During my time at University, I met quite a few people who perfectly spoke a foreign language. I was always envious of them, because they, in their own words, didn’t remember ever really studying it as a subject – they were just heavily exposed to it. Of course, sometimes the exposure was due to living abroad, but most of the time they said it came simply from watching cartoons, and at the age of 20 they were almost at the level of a native speaker. Restricting children’s exposure to television (or Netflix nowadays) to programs in a single non-native language can be a brilliant way to acquire foreign language skills. English is the easiest one to access, as many cartoons and animated movies are originally released in it. From old Disney movies and modern Pixar to Cartoon Network and beyond, the options are inexhaustible and you can have full authority over what your child is watching. Finally, this is also one of the rare activities that gives parents a break as children remain glued to the TV for at least a couple of hours.

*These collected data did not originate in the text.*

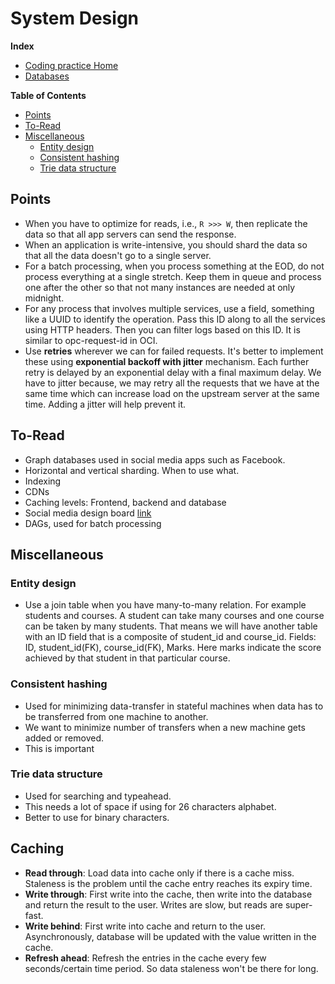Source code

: # System Design

**Index**
- [Coding practice Home](..)
- [Databases](databases)

<!-- START doctoc generated TOC please keep comment here to allow auto update -->
<!-- DON'T EDIT THIS SECTION, INSTEAD RE-RUN doctoc TO UPDATE -->
**Table of Contents**

- [Points](#points)
- [To-Read](#to-read)
- [Miscellaneous](#miscellaneous)
  - [Entity design](#entity-design)
  - [Consistent hashing](#consistent-hashing)
  - [Trie data structure](#trie-data-structure)

<!-- END doctoc generated TOC please keep comment here to allow auto update -->

## Points
- When you have to optimize for reads, i.e., `R >>> W`, then replicate the data so that all app servers can send the response.
- When an application is write-intensive, you should shard the data so that all the data doesn't go to a single server.
- For a batch processing, when you process something at the EOD, do not process everything at a single stretch. Keep them in queue
and process one after the other so that not many instances are needed at only midnight.
- For any process that involves multiple services, use a field, something like a UUID to identify the operation. Pass this ID
along to all the services using HTTP headers. Then you can filter logs based on this ID. It is similar to opc-request-id in OCI.
- Use **retries** wherever we can for failed requests. It's better to implement these using **exponential backoff with jitter** mechanism. 
Each further retry is delayed by an exponential delay with a final maximum delay. We have to jitter because, we may retry all the requests that we have at the same time which can increase load on the upstream server at the same time. Adding a jitter will help prevent it.

## To-Read

- Graph databases used in social media apps such as Facebook.
- Horizontal and vertical sharding. When to use what.
- Indexing
- CDNs
- Caching levels: Frontend, backend and database
- Social media design board [link](https://whimsical.com/scaler-social-media-platform-Mmg5KJTJ7qQ7qU4HnBrU9Z)
- DAGs, used for batch processing

## Miscellaneous
### Entity design
- Use a join table when you have many-to-many relation. For example students and courses. A student can take many courses and one course 
can be taken by many students. That means we will have another table with an ID field that is a composite of student_id and course_id.
Fields: ID, student_id(FK), course_id(FK), Marks. Here marks indicate the score achieved by that student in that particular course.

### Consistent hashing
- Used for minimizing data-transfer in stateful machines when data has to be transferred from one machine to another.
- We want to minimize number of transfers when a new machine gets added or removed.
- This is important

### Trie data structure
- Used for searching and typeahead.
- This needs a lot of space if using for 26 characters alphabet.
- Better to use for binary characters.

## Caching

- **Read through**: Load data into cache only if there is a cache miss. Staleness is the problem until the cache entry reaches its expiry time.
- **Write through**: First write into the cache, then write into the database and return the result to the user. Writes are slow, but reads are super-fast.
- **Write behind**: First write into cache and return to the user. Asynchronously, database will be updated with the value written in the cache.
- **Refresh ahead**: Refresh the entries in the cache every few seconds/certain time period. So data staleness won't be there for long.



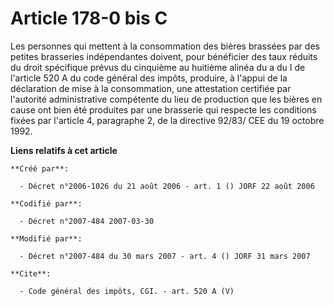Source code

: # Article 178-0 bis C

Les personnes qui mettent à la consommation des bières brassées par des petites brasseries indépendantes doivent, pour
bénéficier des taux réduits du droit spécifique prévus du cinquième au huitième alinéa du a du I de l'article 520 A du code
général des impôts, produire, à l'appui de la déclaration de mise à la consommation, une attestation certifiée par l'autorité
administrative compétente du lieu de production que les bières en cause ont bien été produites par une brasserie qui respecte
les conditions fixées par l'article 4, paragraphe 2, de la directive 92/83/ CEE du 19 octobre 1992.

**Liens relatifs à cet article**

	**Créé par**:

	  - Décret n°2006-1026 du 21 août 2006 - art. 1 () JORF 22 août 2006

	**Codifié par**:

	  - Décret n°2007-484 2007-03-30

	**Modifié par**:

	  - Décret n°2007-484 du 30 mars 2007 - art. 4 () JORF 31 mars 2007

	**Cite**:

	  - Code général des impôts, CGI. - art. 520 A (V)
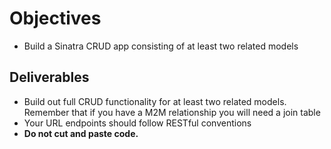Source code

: # Objectives
- Build a Sinatra CRUD app consisting of at least two related models

## Deliverables

- Build out full CRUD functionality for at least two related models.  Remember that if you have a M2M relationship you will need a join table
- Your URL endpoints should follow RESTful conventions
- **Do not cut and paste code.**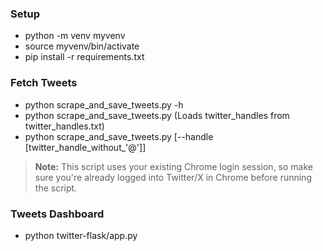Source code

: ### Setup

- python -m venv myvenv
- source myvenv/bin/activate
- pip install -r requirements.txt

### Fetch Tweets

- python scrape_and_save_tweets.py -h
- python scrape_and_save_tweets.py (Loads twitter_handles from twitter_handles.txt)
- python scrape_and_save_tweets.py [--handle [twitter_handle_without_'@']]

> **Note:** This script uses your existing Chrome login session, so make sure you're already logged into Twitter/X in Chrome before running the script.

### Tweets Dashboard

- python twitter-flask/app.py 
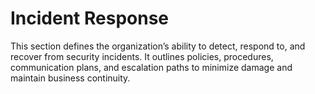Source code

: # Incident Response

This section defines the organization’s ability to detect, respond to, and recover from security incidents. It outlines policies, procedures, communication plans, and escalation paths to minimize damage and maintain business continuity.


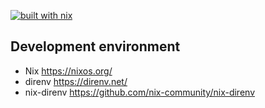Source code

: [![built with nix](https://builtwithnix.org/badge.svg)](https://builtwithnix.org)

## Development environment

* Nix https://nixos.org/
* direnv https://direnv.net/
* nix-direnv https://github.com/nix-community/nix-direnv
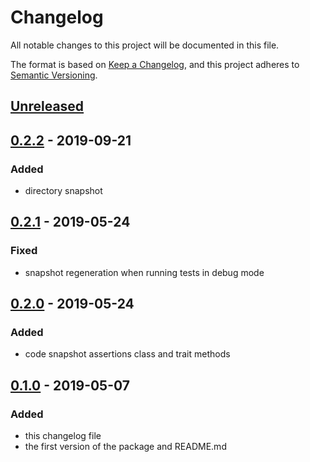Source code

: # Changelog
All notable changes to this project will be documented in this file.

The format is based on [Keep a Changelog](https://keepachangelog.com/en/1.0.0/),
and this project adheres to [Semantic Versioning](https://semver.org/spec/v2.0.0.html).

## [Unreleased]

## [0.2.2] - 2019-09-21
### Added
- directory snapshot

## [0.2.1] - 2019-05-24
### Fixed
- snapshot regeneration when running tests in debug mode

## [0.2.0] - 2019-05-24
### Added
- code snapshot assertions class and trait methods

## [0.1.0] - 2019-05-07
### Added
- this changelog file
- the first version of the package and README.md

[0.1.0]: https://github.com/lucatume/codeception-snapshot-assertions/releases/tag/0.1.0
[0.2.0]: https://github.com/lucatume/codeception-snapshot-assertions/compare/0.1.0...0.2.0
[0.2.1]: https://github.com/lucatume/codeception-snapshot-assertions/compare/0.2.0...0.2.1
[0.2.2]: https://github.com/lucatume/codeception-snapshot-assertions/compare/0.2.1...0.2.2
[Unreleased]: https://github.com/lucatume/codeception-snapshot-assertions/compare/0.2.2...HEAD

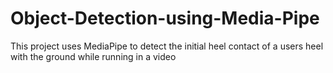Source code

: # Object-Detection-using-Media-Pipe
This project uses MediaPipe to detect the initial heel contact of a users heel with the ground while running in a video
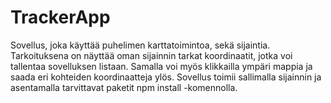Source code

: # TrackerApp


Sovellus, joka käyttää puhelimen karttatoimintoa, sekä sijaintia. Tarkoituksena on näyttää oman sijainnin tarkat koordinaatit, jotka voi tallentaa sovelluksen listaan. Samalla voi myös klikkailla ympäri mappia ja saada eri kohteiden koordinaatteja ylös.
Sovellus toimii sallimalla sijainnin ja asentamalla tarvittavat paketit npm install -komennolla.
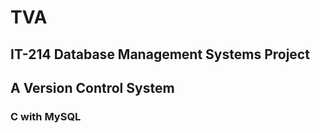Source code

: # TVA
## IT-214 Database Management Systems Project
## A Version Control System
### __C__ with __MySQL__
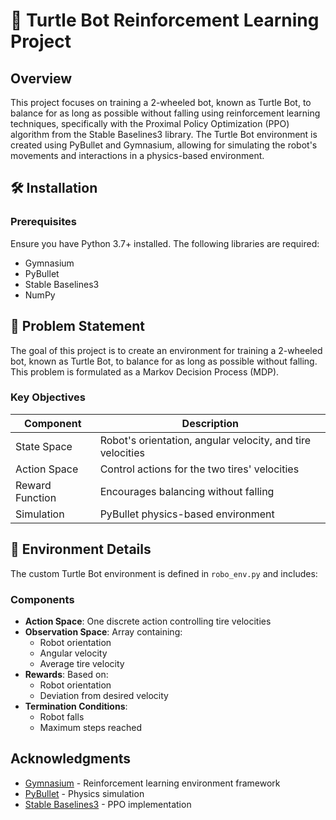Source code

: # 🤖 Turtle Bot Reinforcement Learning Project

## Overview
This project focuses on training a 2-wheeled bot, known as Turtle Bot, to balance for as long as possible without falling using reinforcement learning techniques, specifically with the Proximal Policy Optimization (PPO) algorithm from the Stable Baselines3 library. The Turtle Bot environment is created using PyBullet and Gymnasium, allowing for simulating the robot's movements and interactions in a physics-based environment.

## 🛠️ Installation

### Prerequisites
Ensure you have Python 3.7+ installed. The following libraries are required:

- Gymnasium
- PyBullet
- Stable Baselines3
- NumPy


## 🎯 Problem Statement
The goal of this project is to create an environment for training a 2-wheeled bot, known as Turtle Bot, to balance for as long as possible without falling. This problem is formulated as a Markov Decision Process (MDP).

### Key Objectives

| Component | Description |
|-----------|-------------|
| State Space | Robot's orientation, angular velocity, and tire velocities |
| Action Space | Control actions for the two tires' velocities |
| Reward Function | Encourages balancing without falling |
| Simulation | PyBullet physics-based environment |

## 🔧 Environment Details
The custom Turtle Bot environment is defined in `robo_env.py` and includes:

### Components
- **Action Space**: One discrete action controlling tire velocities
- **Observation Space**: Array containing:
  - Robot orientation
  - Angular velocity
  - Average tire velocity
- **Rewards**: Based on:
  - Robot orientation
  - Deviation from desired velocity
- **Termination Conditions**:
  - Robot falls
  - Maximum steps reached

## Acknowledgments
- [Gymnasium](https://gymnasium.farama.org/) - Reinforcement learning environment framework
- [PyBullet](https://pybullet.org/) - Physics simulation
- [Stable Baselines3](https://stable-baselines3.readthedocs.io/) - PPO implementation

2. Listen to Music and Audiobooks

The English language does not have very complicated grammar, so the main struggle for most students is the vast vocabulary. This is why I encourage learning that focuses on getting to know more words. Aside from watching movies, at the very beginning this can be done through music, from songs like The Wheels on the Bus Go Round and Round, aimed at children, to modern music aimed at older students. Songs are repetitive and encourage memorisation. After students improve their English to a level where they can understand the language relatively well, audiobooks can come in handy. Audiobooks use a much broader vocabulary, and are generally more useful to an intermediate student (it is amazing how fast children can learn a language!). Both music and audiobooks can be listened to during commuting, or as a relaxing activity in the evening. For parents, if they speak the language, I would very much encourage them to read to their young children in English, for this is an even better activity which you are all sure to remember with fondness.

3. Get the Right Tutor

Regardless of grammar not being as complicated as in some other languages, it is still an important part of English. Grammar is always taught in school courses, but sometimes that does not seem to be enough. More often than the problem being the difficulty of grammatical concepts, the reason for child’s slow progress can be found in inappropriate teaching. Every child is different and teachers often try their best to address all of the needs of the class, but sometimes that is not enough. Hiring a private tutor who specializes in methods that accommodate your child’s learning is sure to give amazing results. Tutors can, moreover, be more open-minded with learning activities, instead of being bound to the ones generally used in schools. With a private English tutor, you do not make any long-term commitments, so if your child’s English does not improve with time or they tell you they are bored in class, you can always change tutors. It is definitely worth a try!

4. Play Games

Very often, teachers give a list of words that students have to learn by heart and know how to spell. These lists are usually unit-specific. Playing memory games is a great way to learn the vocabulary required for class. These can easily be found online, but for even more fun, children can make their own memory game by simply using paper and pen. Pairs can either be two identical words, or can consist of a word in their native language and the English translation. For practicing spelling, on the other hand, tick-tack-toe games can be used effectively. Instead of using Xs and Os, children can play with words they need to learn how to spell. This way, they will write a certain word over and over again, without noticing or getting bored. And every round, a new word can be used! These are just some ideas, but a quick search on the internet will give you many more amazing games to discover!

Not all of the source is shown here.